## [SOURCE MATERIAL]
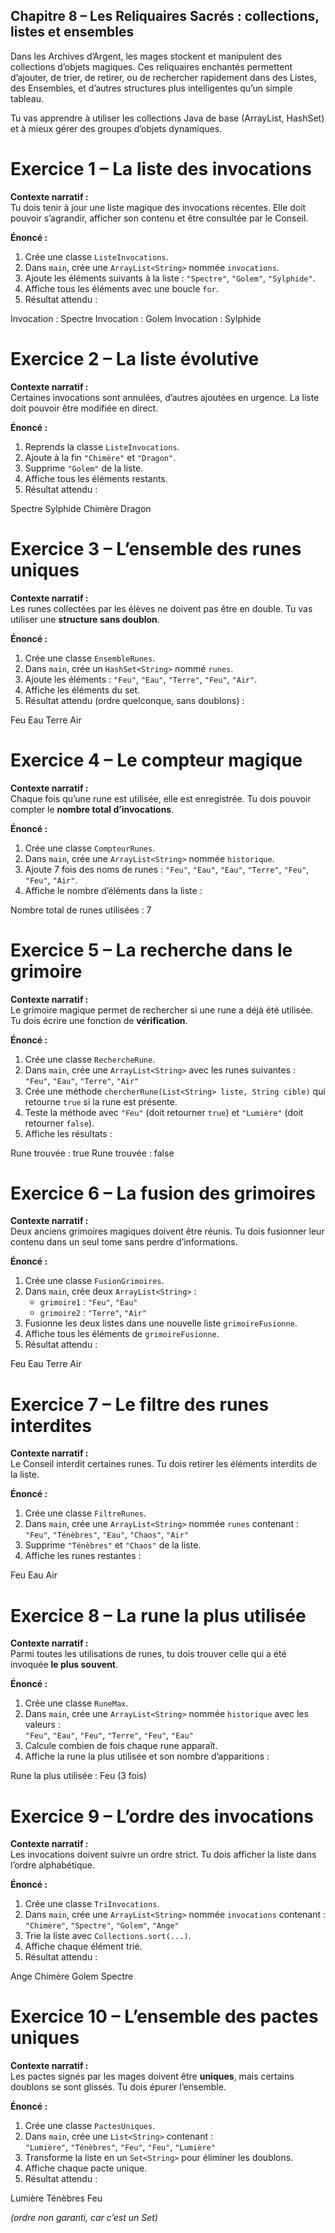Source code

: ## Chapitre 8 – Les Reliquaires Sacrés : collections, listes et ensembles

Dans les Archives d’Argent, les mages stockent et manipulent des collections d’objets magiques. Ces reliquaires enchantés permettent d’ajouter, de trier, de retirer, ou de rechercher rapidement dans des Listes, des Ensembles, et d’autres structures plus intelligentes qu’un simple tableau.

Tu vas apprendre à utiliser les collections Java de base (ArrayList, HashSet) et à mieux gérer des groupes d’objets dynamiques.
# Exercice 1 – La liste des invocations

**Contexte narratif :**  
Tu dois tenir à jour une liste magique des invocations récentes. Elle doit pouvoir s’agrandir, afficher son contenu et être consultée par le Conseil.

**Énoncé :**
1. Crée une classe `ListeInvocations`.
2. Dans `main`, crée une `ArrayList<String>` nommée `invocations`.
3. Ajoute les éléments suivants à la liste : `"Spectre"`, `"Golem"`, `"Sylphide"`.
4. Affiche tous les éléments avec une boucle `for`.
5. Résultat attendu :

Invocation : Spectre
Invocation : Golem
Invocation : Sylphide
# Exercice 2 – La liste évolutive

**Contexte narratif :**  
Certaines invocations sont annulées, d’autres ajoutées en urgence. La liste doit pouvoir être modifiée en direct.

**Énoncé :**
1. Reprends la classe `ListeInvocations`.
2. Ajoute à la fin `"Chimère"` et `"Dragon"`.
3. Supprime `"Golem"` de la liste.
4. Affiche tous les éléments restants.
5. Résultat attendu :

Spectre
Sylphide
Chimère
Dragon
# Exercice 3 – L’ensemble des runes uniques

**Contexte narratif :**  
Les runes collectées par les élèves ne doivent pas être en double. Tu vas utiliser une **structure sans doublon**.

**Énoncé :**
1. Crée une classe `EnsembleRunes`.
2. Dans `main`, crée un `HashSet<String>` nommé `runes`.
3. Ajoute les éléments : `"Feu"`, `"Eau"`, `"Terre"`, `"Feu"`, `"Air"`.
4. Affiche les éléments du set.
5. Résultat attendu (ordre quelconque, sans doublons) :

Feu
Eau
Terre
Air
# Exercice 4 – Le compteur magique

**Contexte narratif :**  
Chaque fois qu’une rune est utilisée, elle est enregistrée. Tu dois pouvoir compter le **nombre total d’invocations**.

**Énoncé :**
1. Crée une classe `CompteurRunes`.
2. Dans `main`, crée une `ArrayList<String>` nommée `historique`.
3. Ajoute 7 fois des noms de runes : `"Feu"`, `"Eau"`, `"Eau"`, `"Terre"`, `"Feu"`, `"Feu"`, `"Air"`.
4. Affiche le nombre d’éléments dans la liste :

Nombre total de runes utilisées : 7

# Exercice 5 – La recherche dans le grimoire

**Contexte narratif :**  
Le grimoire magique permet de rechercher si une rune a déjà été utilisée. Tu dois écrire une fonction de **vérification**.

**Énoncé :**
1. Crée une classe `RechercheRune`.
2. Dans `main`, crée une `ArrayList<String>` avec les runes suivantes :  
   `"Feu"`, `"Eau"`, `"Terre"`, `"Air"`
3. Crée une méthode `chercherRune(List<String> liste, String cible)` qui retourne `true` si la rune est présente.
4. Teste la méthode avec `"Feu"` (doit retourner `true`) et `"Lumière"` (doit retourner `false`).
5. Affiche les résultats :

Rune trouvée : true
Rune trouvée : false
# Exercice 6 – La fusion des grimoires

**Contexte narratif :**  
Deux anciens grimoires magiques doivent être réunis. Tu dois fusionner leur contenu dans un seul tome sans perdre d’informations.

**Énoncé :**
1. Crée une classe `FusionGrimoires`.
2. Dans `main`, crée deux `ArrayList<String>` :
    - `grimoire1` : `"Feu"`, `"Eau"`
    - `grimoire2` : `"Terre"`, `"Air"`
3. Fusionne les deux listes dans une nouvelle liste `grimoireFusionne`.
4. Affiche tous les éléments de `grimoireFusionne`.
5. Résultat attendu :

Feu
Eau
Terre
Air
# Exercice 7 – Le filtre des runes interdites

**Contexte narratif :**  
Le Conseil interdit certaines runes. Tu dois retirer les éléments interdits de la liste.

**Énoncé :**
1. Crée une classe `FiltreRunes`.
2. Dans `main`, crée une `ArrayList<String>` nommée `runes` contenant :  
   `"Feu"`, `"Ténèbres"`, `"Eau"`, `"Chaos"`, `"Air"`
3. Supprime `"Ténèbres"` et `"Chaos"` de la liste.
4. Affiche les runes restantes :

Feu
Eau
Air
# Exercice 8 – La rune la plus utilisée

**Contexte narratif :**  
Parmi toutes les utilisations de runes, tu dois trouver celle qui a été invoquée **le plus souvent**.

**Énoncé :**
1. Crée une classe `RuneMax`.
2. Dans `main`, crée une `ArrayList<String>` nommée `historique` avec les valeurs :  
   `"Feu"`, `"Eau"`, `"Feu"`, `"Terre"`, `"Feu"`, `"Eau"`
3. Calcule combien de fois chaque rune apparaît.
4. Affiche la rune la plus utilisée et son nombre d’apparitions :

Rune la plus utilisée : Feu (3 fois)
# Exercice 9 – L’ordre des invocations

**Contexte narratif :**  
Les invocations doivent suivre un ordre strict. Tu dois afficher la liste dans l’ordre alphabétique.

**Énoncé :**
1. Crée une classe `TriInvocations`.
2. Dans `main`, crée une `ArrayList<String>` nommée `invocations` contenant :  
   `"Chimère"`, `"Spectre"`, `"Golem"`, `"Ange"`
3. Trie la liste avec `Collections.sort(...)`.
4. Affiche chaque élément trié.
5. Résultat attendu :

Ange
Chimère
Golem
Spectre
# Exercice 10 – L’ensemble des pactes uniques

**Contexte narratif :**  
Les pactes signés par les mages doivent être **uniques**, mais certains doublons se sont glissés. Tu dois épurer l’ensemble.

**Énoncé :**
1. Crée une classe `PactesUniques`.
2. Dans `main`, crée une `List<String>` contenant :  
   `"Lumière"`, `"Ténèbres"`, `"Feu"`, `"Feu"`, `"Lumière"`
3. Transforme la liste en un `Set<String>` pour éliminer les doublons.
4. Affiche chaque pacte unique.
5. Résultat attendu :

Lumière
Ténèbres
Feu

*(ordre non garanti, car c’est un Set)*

## [YOUR OBJECTIVE]
If a line above includes the string "ordre", pick it out.

## [RESPONSE]
5. Résultat attendu (ordre quelconque, sans doublons) :
# Exercice 9 – L’ordre des invocations
Les invocations doivent suivre un ordre strict. Tu dois afficher la liste dans l’ordre alphabétique.
*(ordre non garanti, car c’est un Set)*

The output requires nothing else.